The other day was my 14-year wedding anniversary with Adam. Unlike years past, we decided to go out as a family, instead of just a couple. We went to a nice local Italian joint for good food, good wine and a good time. Adam started the night with a beautiful toast and upon the cheers, I was feeling happy and loved. The place added to our special celebration by giving us a rose, two flutes of champagne and a cake with a candle for dessert. In between all of the loveliness and after the toast however, Adam began to suck down Guinness like he needed beer googles for the obligatory anniversary sex; Vanessa and Ella played hand games like “Rock, Paper, Scissors” at the table and got a little carried away knocking over a glass of water, sending it crashing to the floor and breaking into a million pieces. Ella began to laugh at this and accidentally farted so loud, the people at the table across the room looked over at us . Adam slurred something to her and I couldn't tell if it was a “way to go” comment (why are guys proud of gross stuff like that?) or if he was yelling at her for being rude. When we got home, Adam passed out and I put the kids to bed. I then poured a glass of wine, sat on the couch and put on a porn (some form of sex had to happen on an anniversary night!) After 3 minutes, I changed the channel to Lifetime and used my phone to shop around on Amazon for a new dress during commercials. I ate the dessert I took home from the restaurant. This was wedded bliss of a new kind. Here’s to another year of real life and real love and all the perfect imperfectness in between!

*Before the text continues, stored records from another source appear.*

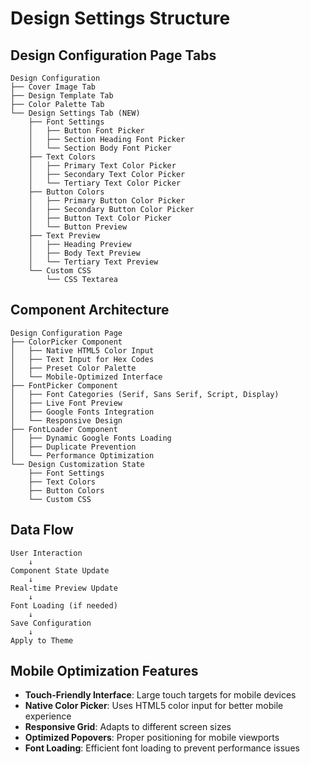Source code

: # Design Settings Structure

## Design Configuration Page Tabs

```
Design Configuration
├── Cover Image Tab
├── Design Template Tab
├── Color Palette Tab
└── Design Settings Tab (NEW)
    ├── Font Settings
    │   ├── Button Font Picker
    │   ├── Section Heading Font Picker
    │   └── Section Body Font Picker
    ├── Text Colors
    │   ├── Primary Text Color Picker
    │   ├── Secondary Text Color Picker
    │   └── Tertiary Text Color Picker
    ├── Button Colors
    │   ├── Primary Button Color Picker
    │   ├── Secondary Button Color Picker
    │   ├── Button Text Color Picker
    │   └── Button Preview
    ├── Text Preview
    │   ├── Heading Preview
    │   ├── Body Text Preview
    │   └── Tertiary Text Preview
    └── Custom CSS
        └── CSS Textarea
```

## Component Architecture

```
Design Configuration Page
├── ColorPicker Component
│   ├── Native HTML5 Color Input
│   ├── Text Input for Hex Codes
│   ├── Preset Color Palette
│   └── Mobile-Optimized Interface
├── FontPicker Component
│   ├── Font Categories (Serif, Sans Serif, Script, Display)
│   ├── Live Font Preview
│   ├── Google Fonts Integration
│   └── Responsive Design
├── FontLoader Component
│   ├── Dynamic Google Fonts Loading
│   ├── Duplicate Prevention
│   └── Performance Optimization
└── Design Customization State
    ├── Font Settings
    ├── Text Colors
    ├── Button Colors
    └── Custom CSS
```

## Data Flow

```
User Interaction
    ↓
Component State Update
    ↓
Real-time Preview Update
    ↓
Font Loading (if needed)
    ↓
Save Configuration
    ↓
Apply to Theme
```

## Mobile Optimization Features

- **Touch-Friendly Interface**: Large touch targets for mobile devices
- **Native Color Picker**: Uses HTML5 color input for better mobile experience
- **Responsive Grid**: Adapts to different screen sizes
- **Optimized Popovers**: Proper positioning for mobile viewports
- **Font Loading**: Efficient font loading to prevent performance issues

Yay! It’s Back-to-School time! And the first and probably last day that my kids will actually make the bus. From here on out, I will likely be the parent screeching through the parking lot at 60 miles an hour in order to get there before the bell rings. The scene will be awesome as I scream at the kids to unbuckle their seatbelts and get ready to get out of the car the second it stops. As they run to the doors, I will yell after them reminding them to go directly to the office without getting a late pass and to just tell the teachers that they were using the bathroom when the bell rang. I will get pissed when I see them walking towards the office. Argh! Why did I teach them to do the right thing? With the start of a new school year, I wonder if I will have to go back to bribing them to make the bus on time. Last year, it was only February when we got a letter from the principal about all of the accrued lates. We really had to start making real efforts to get the girls to school on time until the end of the year. And in keeping consistent with making some of the worst parenting decisions ever, I promised each of them $100 in cold, hard cash if they didn’t get one more late pass until June. And it worked! On the last day of school, I found myself at the bank asking the teller for 200 singles. Feeling like a stripper with a bunch of loose bills in my purse – and secretly liking it – I picked up the girls from school that day and handed them their reward. Yea, seeing it’s success I am so not above bribery. Since my girls weren't either, I should have anticipated that being at the bus stop today – the first day – it would present the perfect opportunity for my oldest to ask “So Mom, how much do we get this year for not getting any late passes?” Like finding out that the Tooth Fairy pays some kids more than others, let’s hope my girls don’t talk to your kids or we just might ourselves breaking up a juvenile ring of corruption.